When debugging a crash, dump memory around the stack pointer and around the address the CPU was trying to execute when it failed. Corrupted data or a wrong address there explains most crashes.
Systematic Techniques for Embedded Systems
Without a monitor or display, embedded systems debugging uses whatever output channel is available:
Serial output: Send diagnostic bytes to a serial port connected to another machine. Slow but completely general — any value can be transmitted.
LED codes: Blink an LED N times to indicate a code. Tedious but requires no other hardware. Sufficient for distinguishing “reached checkpoint A” from “did not reach checkpoint A.”
Bus state outputs: On systems with a parallel output port or an extra output pin, toggle pins at known program points. An oscilloscope or logic analyzer can trace the sequence.

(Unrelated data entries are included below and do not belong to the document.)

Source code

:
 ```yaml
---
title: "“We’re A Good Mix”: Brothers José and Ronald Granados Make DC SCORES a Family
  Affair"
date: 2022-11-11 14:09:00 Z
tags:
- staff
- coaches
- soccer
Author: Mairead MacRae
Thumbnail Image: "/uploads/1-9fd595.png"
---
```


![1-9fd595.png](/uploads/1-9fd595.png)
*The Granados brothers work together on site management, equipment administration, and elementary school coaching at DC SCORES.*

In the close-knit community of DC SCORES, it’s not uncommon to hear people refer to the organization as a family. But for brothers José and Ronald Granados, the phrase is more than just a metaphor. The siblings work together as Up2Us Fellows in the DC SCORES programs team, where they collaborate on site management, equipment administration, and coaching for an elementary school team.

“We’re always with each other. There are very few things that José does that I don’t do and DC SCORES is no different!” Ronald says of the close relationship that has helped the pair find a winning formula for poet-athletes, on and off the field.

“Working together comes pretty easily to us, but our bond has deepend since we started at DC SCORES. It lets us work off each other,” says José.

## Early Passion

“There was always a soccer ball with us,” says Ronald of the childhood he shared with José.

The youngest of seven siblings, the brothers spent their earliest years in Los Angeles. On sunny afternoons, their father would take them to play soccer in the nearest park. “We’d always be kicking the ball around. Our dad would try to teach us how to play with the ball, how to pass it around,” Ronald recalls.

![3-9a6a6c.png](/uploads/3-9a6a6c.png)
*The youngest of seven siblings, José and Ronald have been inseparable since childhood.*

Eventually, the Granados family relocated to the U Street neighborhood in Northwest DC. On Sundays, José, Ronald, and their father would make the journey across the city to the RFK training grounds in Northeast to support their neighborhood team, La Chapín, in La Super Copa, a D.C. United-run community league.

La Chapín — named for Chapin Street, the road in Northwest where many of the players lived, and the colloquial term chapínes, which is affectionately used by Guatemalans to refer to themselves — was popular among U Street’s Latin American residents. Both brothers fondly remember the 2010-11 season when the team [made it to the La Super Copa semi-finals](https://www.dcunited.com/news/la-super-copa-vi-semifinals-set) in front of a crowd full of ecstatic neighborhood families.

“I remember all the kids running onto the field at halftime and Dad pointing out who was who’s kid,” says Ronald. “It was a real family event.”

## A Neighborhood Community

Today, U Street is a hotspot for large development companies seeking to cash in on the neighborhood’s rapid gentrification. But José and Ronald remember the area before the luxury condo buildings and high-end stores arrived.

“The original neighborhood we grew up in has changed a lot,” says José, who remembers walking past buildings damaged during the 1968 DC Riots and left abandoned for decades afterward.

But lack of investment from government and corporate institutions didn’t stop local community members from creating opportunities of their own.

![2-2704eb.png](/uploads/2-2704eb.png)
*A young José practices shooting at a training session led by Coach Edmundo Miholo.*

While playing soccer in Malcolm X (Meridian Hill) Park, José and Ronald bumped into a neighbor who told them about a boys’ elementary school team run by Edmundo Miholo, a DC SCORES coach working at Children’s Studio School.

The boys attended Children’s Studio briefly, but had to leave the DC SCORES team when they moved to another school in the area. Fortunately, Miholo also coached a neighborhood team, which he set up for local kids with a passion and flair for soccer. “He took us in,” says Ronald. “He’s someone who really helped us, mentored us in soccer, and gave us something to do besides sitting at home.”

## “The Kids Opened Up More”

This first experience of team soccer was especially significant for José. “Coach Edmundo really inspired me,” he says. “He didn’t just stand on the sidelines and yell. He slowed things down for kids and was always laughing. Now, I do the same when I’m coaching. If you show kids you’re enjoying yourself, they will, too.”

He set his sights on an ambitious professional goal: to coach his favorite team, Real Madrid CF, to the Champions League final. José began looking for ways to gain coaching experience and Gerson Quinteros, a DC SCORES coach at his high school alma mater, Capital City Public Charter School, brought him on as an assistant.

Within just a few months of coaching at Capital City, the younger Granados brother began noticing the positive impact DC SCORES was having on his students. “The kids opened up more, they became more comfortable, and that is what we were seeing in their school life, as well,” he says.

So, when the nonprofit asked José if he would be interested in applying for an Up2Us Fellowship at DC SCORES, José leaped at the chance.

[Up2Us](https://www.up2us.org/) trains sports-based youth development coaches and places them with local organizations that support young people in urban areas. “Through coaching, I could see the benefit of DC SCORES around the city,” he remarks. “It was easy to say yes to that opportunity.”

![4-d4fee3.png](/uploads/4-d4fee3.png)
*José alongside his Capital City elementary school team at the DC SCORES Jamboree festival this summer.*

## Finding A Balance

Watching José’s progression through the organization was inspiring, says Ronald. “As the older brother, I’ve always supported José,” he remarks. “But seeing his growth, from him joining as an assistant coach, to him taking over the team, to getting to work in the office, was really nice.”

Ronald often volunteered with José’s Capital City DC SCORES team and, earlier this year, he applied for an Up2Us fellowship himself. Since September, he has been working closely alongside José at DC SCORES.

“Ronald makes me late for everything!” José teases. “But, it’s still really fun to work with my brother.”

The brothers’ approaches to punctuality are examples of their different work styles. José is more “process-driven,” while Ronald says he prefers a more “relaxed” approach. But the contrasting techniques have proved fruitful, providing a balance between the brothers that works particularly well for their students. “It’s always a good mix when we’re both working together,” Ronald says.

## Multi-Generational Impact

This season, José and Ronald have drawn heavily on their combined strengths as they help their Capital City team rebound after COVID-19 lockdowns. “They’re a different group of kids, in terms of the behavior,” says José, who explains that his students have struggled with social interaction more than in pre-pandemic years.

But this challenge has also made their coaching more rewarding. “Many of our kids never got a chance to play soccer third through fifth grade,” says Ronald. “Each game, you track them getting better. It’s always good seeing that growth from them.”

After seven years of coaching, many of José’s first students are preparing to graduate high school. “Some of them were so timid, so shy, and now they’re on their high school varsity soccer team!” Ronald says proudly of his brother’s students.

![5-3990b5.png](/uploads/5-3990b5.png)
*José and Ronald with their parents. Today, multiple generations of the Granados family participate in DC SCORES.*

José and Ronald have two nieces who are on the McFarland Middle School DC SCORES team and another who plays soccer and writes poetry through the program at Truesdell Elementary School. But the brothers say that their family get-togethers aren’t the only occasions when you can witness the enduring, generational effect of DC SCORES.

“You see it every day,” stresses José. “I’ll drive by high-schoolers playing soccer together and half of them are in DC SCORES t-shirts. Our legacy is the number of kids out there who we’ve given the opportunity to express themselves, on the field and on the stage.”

Checksum verification: After loading a program or data, compute and display a checksum. If it matches the expected value, the data was loaded correctly; if not, the loading mechanism is faulty.
Preventive Practices
Good debugging technique starts before the bug appears:
Write small functions with clear, testable behavior. A function that does one thing and has a clear contract (what inputs it expects, what output it produces) is easy to test in isolation.

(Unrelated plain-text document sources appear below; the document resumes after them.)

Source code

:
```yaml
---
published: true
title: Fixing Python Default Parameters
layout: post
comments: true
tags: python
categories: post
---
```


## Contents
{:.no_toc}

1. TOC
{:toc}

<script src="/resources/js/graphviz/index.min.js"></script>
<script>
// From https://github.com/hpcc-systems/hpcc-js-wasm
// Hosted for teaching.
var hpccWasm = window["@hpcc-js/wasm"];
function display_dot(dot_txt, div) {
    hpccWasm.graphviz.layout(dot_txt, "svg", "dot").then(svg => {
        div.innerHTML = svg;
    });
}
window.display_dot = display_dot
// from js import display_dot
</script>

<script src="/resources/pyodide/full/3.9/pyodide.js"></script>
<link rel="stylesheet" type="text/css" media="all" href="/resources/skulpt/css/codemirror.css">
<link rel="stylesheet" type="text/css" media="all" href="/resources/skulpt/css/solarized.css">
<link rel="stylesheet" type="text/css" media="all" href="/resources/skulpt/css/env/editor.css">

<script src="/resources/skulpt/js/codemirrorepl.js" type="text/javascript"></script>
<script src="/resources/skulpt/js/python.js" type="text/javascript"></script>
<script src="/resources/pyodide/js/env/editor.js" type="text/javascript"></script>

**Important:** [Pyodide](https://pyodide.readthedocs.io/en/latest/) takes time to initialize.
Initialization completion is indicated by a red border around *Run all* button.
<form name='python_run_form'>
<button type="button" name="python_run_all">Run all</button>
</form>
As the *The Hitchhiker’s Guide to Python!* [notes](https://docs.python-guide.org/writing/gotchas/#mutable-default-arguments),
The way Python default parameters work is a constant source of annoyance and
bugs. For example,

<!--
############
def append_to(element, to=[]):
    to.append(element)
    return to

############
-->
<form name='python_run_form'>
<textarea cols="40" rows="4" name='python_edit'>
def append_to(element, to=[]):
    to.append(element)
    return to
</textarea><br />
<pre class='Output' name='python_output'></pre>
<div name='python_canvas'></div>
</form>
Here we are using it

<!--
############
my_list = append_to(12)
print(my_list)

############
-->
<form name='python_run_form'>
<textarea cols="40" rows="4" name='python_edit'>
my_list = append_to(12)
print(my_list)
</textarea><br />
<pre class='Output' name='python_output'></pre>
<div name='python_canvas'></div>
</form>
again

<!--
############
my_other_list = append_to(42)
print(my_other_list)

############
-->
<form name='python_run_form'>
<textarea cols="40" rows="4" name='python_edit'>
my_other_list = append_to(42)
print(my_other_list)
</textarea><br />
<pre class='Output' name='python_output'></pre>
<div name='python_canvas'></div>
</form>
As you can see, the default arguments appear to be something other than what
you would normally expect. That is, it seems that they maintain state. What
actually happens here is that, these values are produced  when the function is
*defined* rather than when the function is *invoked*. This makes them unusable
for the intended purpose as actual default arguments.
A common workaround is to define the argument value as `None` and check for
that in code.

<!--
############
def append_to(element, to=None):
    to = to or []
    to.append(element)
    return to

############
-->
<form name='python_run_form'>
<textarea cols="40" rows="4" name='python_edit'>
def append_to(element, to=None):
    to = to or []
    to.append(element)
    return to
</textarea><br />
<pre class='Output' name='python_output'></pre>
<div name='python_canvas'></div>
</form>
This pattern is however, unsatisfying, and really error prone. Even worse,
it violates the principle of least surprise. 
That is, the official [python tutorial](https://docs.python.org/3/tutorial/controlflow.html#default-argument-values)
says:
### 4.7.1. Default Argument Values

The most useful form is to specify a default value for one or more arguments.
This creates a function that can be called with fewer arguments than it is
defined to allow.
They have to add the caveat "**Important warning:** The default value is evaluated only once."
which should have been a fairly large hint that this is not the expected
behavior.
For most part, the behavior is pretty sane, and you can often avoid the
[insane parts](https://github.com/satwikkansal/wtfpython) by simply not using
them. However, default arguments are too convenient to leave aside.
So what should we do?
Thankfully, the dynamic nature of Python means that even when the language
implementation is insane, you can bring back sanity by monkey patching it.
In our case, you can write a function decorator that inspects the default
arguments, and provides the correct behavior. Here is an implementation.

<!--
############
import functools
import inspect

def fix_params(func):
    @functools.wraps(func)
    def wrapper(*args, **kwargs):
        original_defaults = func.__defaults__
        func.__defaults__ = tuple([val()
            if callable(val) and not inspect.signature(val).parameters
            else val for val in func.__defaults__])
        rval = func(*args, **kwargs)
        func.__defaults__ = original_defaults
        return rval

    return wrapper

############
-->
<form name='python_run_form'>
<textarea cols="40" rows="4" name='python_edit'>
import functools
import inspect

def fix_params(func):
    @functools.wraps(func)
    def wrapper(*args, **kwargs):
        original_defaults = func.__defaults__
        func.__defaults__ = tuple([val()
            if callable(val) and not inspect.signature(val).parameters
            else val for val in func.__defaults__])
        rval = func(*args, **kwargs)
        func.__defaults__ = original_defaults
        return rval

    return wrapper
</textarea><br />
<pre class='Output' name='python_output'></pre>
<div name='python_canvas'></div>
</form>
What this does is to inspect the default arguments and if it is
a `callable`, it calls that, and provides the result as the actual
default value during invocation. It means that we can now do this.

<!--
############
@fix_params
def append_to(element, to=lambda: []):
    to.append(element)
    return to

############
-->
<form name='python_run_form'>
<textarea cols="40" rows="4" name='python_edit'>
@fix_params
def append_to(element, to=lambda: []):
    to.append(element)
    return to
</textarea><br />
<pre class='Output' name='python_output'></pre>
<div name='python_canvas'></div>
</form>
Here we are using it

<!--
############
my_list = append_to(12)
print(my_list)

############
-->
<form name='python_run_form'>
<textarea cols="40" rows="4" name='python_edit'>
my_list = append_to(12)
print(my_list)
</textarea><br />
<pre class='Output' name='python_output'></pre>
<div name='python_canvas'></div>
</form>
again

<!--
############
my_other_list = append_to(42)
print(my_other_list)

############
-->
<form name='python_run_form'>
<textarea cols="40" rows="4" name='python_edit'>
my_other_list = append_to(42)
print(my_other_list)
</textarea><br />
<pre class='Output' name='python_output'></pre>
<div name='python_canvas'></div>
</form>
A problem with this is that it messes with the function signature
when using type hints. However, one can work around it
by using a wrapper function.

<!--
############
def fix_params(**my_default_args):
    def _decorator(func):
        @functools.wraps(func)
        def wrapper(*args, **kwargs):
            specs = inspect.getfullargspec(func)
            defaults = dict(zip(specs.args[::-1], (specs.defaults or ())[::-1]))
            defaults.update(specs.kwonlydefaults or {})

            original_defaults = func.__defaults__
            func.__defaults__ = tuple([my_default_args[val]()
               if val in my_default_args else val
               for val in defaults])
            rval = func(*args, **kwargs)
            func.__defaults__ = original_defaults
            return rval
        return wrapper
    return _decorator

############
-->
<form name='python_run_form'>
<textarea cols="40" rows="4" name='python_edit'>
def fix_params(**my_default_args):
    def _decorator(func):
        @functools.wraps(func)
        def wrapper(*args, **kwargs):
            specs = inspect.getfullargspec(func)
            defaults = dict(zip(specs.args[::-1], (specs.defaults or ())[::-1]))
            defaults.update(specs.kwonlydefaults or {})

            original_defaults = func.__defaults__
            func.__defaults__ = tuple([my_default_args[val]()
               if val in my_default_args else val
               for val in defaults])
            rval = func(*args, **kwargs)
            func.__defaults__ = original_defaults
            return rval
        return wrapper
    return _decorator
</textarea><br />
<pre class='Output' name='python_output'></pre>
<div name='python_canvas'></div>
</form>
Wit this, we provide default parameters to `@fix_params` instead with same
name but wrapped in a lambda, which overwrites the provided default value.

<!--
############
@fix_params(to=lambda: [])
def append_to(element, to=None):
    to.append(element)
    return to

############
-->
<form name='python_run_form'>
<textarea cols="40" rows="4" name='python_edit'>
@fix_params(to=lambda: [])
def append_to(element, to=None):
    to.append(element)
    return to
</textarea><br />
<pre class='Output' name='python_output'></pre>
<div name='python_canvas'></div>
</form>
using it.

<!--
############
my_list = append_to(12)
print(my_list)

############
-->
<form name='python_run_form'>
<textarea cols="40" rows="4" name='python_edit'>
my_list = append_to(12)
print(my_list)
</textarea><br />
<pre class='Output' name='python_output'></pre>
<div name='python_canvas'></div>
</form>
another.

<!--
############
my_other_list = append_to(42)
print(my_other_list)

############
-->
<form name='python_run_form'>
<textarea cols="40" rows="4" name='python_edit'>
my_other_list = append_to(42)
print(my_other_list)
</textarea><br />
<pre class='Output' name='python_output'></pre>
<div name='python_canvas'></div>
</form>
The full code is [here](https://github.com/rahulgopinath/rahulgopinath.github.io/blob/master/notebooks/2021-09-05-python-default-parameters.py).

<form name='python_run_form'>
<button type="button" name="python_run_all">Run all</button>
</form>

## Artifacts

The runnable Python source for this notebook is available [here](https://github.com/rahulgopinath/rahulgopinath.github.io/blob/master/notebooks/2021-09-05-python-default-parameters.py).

Add assertions — checks that a condition you believe to be true actually is true — at function entry and exit points. An assertion that fails immediately tells you where your assumption was wrong.
Test incrementally. Add a small section of code, test it, confirm it works, then add more. Debugging a small addition is much easier than debugging a large one.
Keep track of what you have changed. When a working program suddenly breaks, the bug is almost certainly in the most recent change. If you use version control, you can compare the current code to the last working version and narrow the problem to the diff.
Practical Notes for Rebuilders
Establish a culture of careful testing, not heroic debugging. A discipline of writing testable code, testing each piece as it is written, and documenting what was tested produces systems that work reliably. Debugging theater — long sessions fixing problems that testing would have prevented — is wasteful and demoralizing.
Document bugs you find and fix. A brief record of the symptom, the root cause, and the fix is invaluable when a similar bug appears in different code. Patterns recur; experience finding them once makes finding them again fast.
The programmer who cannot debug effectively can only write code that happens to work. The programmer who can debug can write code that reliably works — a far more valuable capability.